=== Section Start ===

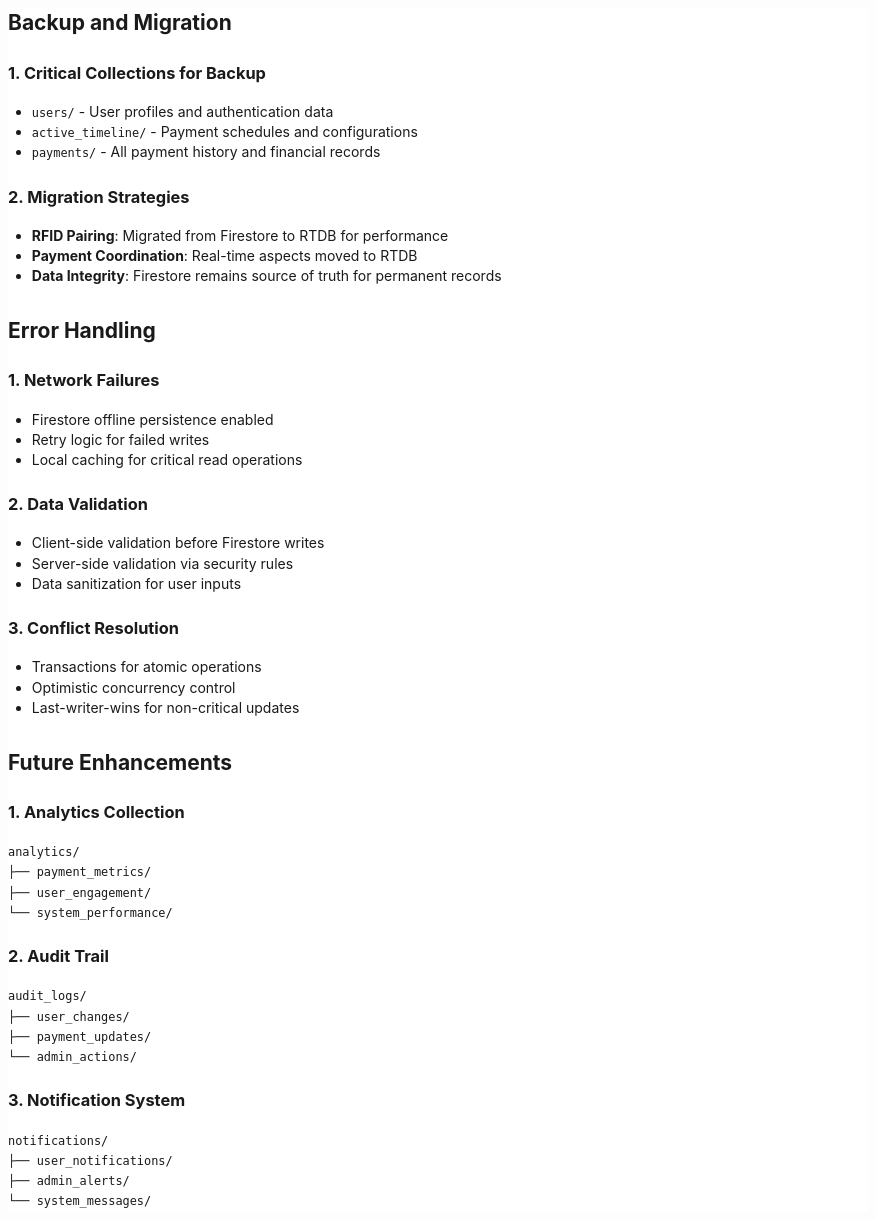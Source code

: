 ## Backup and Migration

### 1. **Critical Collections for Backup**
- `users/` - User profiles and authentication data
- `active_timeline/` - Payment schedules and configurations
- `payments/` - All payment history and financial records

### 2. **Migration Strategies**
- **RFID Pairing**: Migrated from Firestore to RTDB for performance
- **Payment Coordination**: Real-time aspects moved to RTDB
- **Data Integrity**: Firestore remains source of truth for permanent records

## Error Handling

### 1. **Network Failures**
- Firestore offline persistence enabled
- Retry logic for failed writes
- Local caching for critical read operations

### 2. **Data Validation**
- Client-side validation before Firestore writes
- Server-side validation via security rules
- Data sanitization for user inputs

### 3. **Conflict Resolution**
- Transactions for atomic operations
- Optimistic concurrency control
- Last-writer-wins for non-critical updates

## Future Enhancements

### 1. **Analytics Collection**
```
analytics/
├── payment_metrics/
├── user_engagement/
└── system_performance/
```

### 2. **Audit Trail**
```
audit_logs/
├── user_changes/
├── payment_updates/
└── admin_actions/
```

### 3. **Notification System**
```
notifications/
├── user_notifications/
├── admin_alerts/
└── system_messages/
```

=== Section End ===
=== Section Start ===

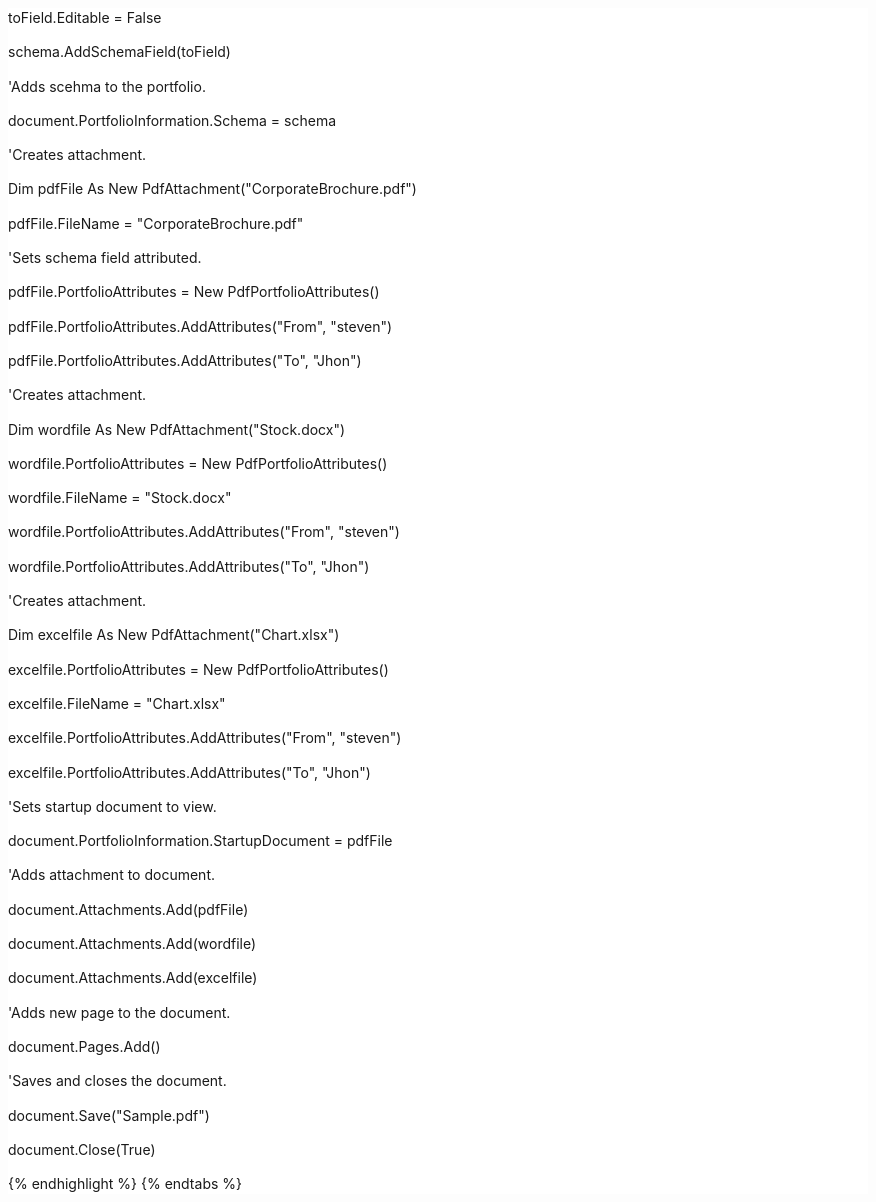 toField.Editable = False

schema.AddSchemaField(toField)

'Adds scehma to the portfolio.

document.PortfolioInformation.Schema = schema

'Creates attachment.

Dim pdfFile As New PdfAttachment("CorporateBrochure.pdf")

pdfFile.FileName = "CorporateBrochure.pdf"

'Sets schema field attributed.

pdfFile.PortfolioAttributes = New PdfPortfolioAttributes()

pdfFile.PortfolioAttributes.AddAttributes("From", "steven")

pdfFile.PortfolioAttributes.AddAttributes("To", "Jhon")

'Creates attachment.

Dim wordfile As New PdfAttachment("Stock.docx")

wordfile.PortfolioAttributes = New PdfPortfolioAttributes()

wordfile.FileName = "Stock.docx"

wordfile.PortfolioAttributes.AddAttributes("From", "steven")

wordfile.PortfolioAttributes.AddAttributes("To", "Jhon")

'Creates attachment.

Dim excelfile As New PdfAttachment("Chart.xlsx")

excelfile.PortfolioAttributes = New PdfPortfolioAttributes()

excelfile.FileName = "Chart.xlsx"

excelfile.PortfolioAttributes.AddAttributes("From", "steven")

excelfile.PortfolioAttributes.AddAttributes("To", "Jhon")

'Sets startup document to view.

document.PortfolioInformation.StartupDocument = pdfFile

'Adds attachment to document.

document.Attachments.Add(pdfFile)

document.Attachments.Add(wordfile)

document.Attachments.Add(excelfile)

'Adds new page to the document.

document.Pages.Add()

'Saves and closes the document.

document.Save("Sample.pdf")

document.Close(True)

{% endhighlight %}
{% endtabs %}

=== Section End ===
=== Section Start ===

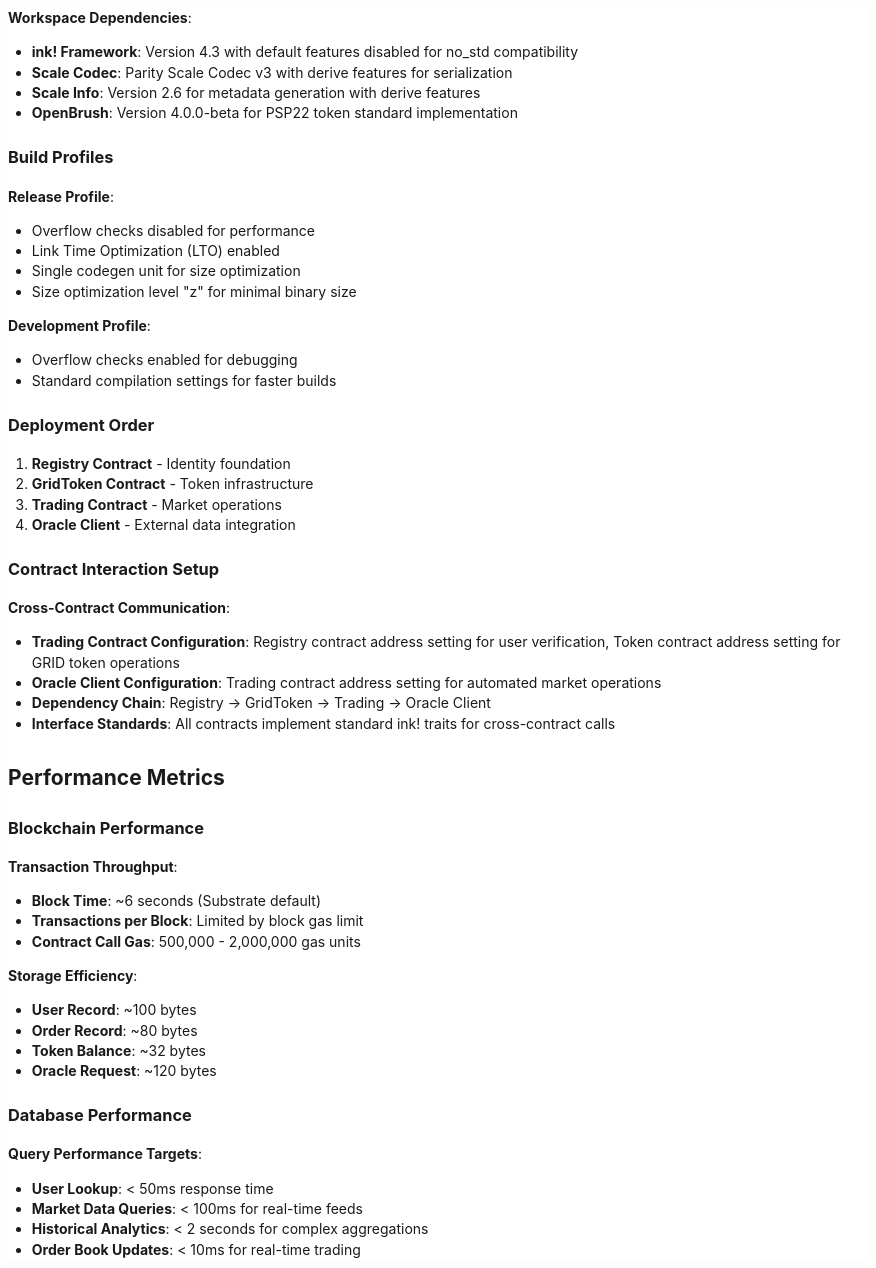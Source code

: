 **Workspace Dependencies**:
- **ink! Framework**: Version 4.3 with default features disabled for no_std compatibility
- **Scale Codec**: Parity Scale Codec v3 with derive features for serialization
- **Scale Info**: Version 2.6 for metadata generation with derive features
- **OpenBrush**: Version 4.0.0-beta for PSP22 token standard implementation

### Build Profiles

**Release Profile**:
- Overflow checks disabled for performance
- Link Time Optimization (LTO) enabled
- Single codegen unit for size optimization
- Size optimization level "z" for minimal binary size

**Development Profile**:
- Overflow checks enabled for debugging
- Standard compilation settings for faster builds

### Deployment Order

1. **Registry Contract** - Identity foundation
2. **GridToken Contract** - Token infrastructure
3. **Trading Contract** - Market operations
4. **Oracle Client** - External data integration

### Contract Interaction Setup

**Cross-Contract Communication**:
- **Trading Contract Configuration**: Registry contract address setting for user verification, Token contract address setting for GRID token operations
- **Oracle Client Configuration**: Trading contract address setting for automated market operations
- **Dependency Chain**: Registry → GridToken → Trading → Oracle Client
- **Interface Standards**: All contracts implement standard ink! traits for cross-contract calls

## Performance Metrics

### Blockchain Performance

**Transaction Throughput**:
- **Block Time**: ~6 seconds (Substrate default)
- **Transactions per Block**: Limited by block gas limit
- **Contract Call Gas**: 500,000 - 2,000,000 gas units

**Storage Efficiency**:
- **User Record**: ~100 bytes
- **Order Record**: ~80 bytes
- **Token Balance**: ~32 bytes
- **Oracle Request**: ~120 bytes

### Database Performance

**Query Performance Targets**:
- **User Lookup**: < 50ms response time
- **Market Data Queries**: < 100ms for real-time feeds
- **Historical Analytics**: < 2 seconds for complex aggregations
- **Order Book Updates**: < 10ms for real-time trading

=== Section End ===

*Your assignment*
What you return should be exactly the lines above, starting at the one with "document.PortfolioInformation.Schema = schema" and ending at the one with "pdfFile.PortfolioAttributes = New", and nothing else.

*Your response*
document.PortfolioInformation.Schema = schema

'Creates attachment.

Dim pdfFile As New PdfAttachment("CorporateBrochure.pdf")

pdfFile.FileName = "CorporateBrochure.pdf"

'Sets schema field attributed.

pdfFile.PortfolioAttributes = New PdfPortfolioAttributes()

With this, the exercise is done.